═══ EXERCISE INPUTS

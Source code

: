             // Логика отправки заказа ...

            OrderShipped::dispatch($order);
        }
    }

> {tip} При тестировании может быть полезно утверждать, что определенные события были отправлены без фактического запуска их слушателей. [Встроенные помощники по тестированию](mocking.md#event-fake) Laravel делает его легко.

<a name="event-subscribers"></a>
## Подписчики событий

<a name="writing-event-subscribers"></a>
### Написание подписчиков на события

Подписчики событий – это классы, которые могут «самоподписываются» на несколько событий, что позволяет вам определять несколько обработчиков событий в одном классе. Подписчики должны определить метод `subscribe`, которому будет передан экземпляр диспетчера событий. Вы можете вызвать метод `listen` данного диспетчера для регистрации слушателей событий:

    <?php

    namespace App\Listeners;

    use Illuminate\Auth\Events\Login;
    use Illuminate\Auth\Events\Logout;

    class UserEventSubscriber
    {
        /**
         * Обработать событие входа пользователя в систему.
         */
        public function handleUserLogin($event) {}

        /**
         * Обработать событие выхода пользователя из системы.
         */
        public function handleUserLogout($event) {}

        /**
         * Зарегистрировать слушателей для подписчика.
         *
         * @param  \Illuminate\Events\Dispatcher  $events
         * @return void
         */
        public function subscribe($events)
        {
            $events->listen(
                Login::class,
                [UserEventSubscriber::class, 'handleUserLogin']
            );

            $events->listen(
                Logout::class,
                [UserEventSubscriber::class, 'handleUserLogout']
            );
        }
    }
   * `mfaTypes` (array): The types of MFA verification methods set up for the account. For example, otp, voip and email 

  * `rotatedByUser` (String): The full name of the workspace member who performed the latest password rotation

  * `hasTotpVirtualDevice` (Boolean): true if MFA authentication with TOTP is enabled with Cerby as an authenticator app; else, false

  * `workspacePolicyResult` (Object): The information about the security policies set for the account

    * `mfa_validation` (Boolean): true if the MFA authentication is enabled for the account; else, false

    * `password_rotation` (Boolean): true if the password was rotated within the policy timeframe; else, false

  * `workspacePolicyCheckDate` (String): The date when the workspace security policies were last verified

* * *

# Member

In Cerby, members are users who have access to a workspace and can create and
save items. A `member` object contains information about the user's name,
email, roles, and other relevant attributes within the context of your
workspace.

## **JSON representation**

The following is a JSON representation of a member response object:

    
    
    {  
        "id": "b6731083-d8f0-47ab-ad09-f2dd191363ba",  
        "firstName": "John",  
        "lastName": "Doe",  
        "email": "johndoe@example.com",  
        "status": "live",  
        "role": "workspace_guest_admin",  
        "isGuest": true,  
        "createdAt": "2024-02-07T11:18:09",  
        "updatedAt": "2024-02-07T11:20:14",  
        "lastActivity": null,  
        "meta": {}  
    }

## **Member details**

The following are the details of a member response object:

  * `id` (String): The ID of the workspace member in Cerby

══════

▶ _EXERCISE AIM_:
In the listing, return each line containing the string "Illuminate".

▶ _ANSWER BOX_:
    use Illuminate\Auth\Events\Login;
    use Illuminate\Auth\Events\Logout;
         * @param  \Illuminate\Events\Dispatcher  $events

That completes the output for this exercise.